Nonlinear nanofluid fluid flow under the consequences of Lorentz forces and Arrhenius kinetics through a permeable surface: A robust spectral approach

Background: Emerging applications in nanomaterials processing are increasingly featuring multiple physical phenomena including magnetic body forces, chemical reactions and high temperature behavior. Stimulated by developing a deeper insight of nanoscale fluid dynamics in such manufacturing systems, in the current article, we study the magnetic nanofluid dynamics along a nonlinear porous stretching sheet with Arrhenius chemical kinetics and wall transpiration. Appropriate similarity transformations are employed to simplify the governing flow problem. Methods: The emerging momentum, thermal energy and nanoparticle concentration ordinary differential conservation equations are solved numerically with a hybrid technique combining Successive Linearization and Chebyshev Spectral Collocation.
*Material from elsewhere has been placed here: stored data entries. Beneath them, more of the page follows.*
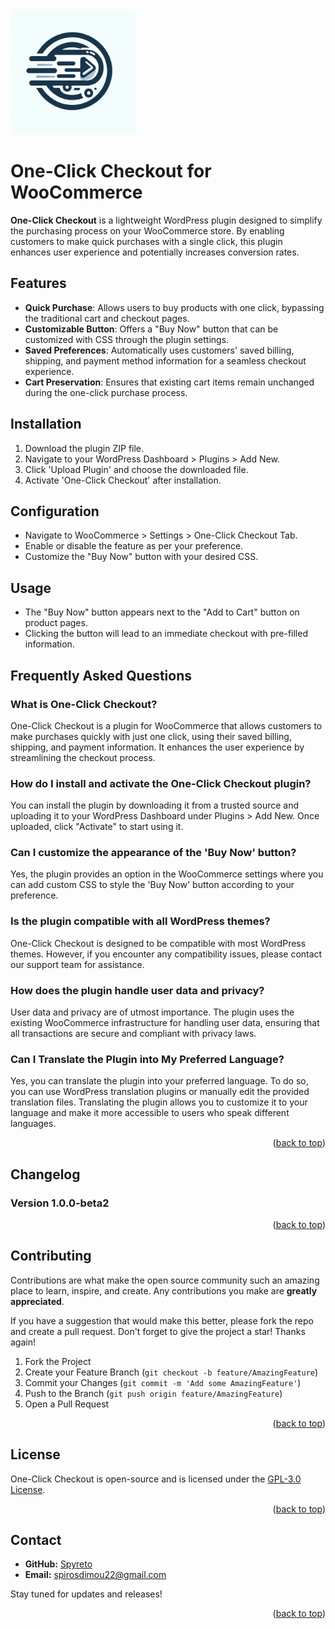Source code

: <div id="top"></div>

<img src="assets/images//logo.webp" alt="One-Click Checkout Logo" width="200"/>

# One-Click Checkout for WooCommerce

**One-Click Checkout** is a lightweight WordPress plugin designed to simplify the purchasing process on your WooCommerce store. By enabling customers to make quick purchases with a single click, this plugin enhances user experience and potentially increases conversion rates.

## Features

- **Quick Purchase**: Allows users to buy products with one click, bypassing the traditional cart and checkout pages.
- **Customizable Button**: Offers a "Buy Now" button that can be customized with CSS through the plugin settings.
- **Saved Preferences**: Automatically uses customers' saved billing, shipping, and payment method information for a seamless checkout experience.
- **Cart Preservation**: Ensures that existing cart items remain unchanged during the one-click purchase process.

## Installation

1. Download the plugin ZIP file.
2. Navigate to your WordPress Dashboard > Plugins > Add New.
3. Click 'Upload Plugin' and choose the downloaded file.
4. Activate 'One-Click Checkout' after installation.

## Configuration

- Navigate to WooCommerce > Settings > One-Click Checkout Tab.
- Enable or disable the feature as per your preference.
- Customize the "Buy Now" button with your desired CSS.

## Usage

- The "Buy Now" button appears next to the "Add to Cart" button on product pages.
- Clicking the button will lead to an immediate checkout with pre-filled information.

## Frequently Asked Questions

### What is One-Click Checkout?

One-Click Checkout is a plugin for WooCommerce that allows customers to make purchases quickly with just one click, using their saved billing, shipping, and payment information. It enhances the user experience by streamlining the checkout process.

### How do I install and activate the One-Click Checkout plugin?

You can install the plugin by downloading it from a trusted source and uploading it to your WordPress Dashboard under Plugins > Add New. Once uploaded, click "Activate" to start using it.

### Can I customize the appearance of the 'Buy Now' button?

Yes, the plugin provides an option in the WooCommerce settings where you can add custom CSS to style the 'Buy Now' button according to your preference.

### Is the plugin compatible with all WordPress themes?

One-Click Checkout is designed to be compatible with most WordPress themes. However, if you encounter any compatibility issues, please contact our support team for assistance.

### How does the plugin handle user data and privacy?

User data and privacy are of utmost importance. The plugin uses the existing WooCommerce infrastructure for handling user data, ensuring that all transactions are secure and compliant with privacy laws.

### Can I Translate the Plugin into My Preferred Language?

Yes, you can translate the plugin into your preferred language. To do so, you can use WordPress translation plugins or manually edit the provided translation files. Translating the plugin allows you to customize it to your language and make it more accessible to users who speak different languages.

<p align="right">(<a href="#top">back to top</a>)</p>

## Changelog

### Version 1.0.0-beta2

<p align="right">(<a href="#top">back to top</a>)</p>

## Contributing

Contributions are what make the open source community such an amazing place to learn, inspire, and create. Any contributions you make are **greatly appreciated**.

If you have a suggestion that would make this better, please fork the repo and create a pull request.
Don't forget to give the project a star! Thanks again!

1. Fork the Project
2. Create your Feature Branch (`git checkout -b feature/AmazingFeature`)
3. Commit your Changes (`git commit -m 'Add some AmazingFeature'`)
4. Push to the Branch (`git push origin feature/AmazingFeature`)
5. Open a Pull Request

<p align="right">(<a href="#top">back to top</a>)</p>

## License

One-Click Checkout is open-source and is licensed under the [GPL-3.0 License](./LICENSE).

<p align="right">(<a href="#top">back to top</a>)</p>

## Contact

- **GitHub:** [Spyreto](https://github.com/spyreto)
- **Email:** spirosdimou22@gmail.com

Stay tuned for updates and releases!

<p align="right">(<a href="#top">back to top</a>)</p>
A parametric study of the impacts of magnetic parameter, porous media parameter, Brownian motion parameter, parameters for thermophoresis, radiation, Arrhenius function, suction/injection (transpiration) and nonlinear stretching in addition to Schmidt number on velocity, temperature and nanoparticle (concentration) distribution is conducted. A detail numerical comparison is presented with different numerical and analytical techniques as a specific case of the current investigation. Findings: Increasing chemical reaction constant parameter significantly decreases nanoparticle concentration magnitudes and results in a thickening of the nanoparticle concentration boundary layer. Enhancing the values of activation energy parameter significantly increases the nanoparticle concentration magnitudes. Increasing thermophoresis parameter elevates both temperature and nanoparticle concentration. Increasing radiation parameter increases temperature and thermal boundary layer thickness. Enlarging Brownian motion parameter (smaller nanoparticles) and Schmidt number both depress the nanoparticle concentration. (c) 2021 Taiwan Institute of Chemical Engineers. Published by Elsevier B.V. All rights reserved.

Automated summary

This article investigates the dynamics of magnetic nanofluids on a nonlinear porous stretching sheet. The study reveals the impacts of various parameters such as chemical reaction constant, activation energy, thermophoresis, radiation, Brownian motion, and Schmidt number on velocity, temperature, and nanoparticle concentration. Increasing the chemical reaction constant decreases nanoparticle concentration, while increasing the activation energy parameter increases nanoparticle concentration. Additionally, parameters like thermophoresis, radiation, Brownian motion, and Schmidt number each have specific effects on the distribution of temperature and nanoparticle concentration.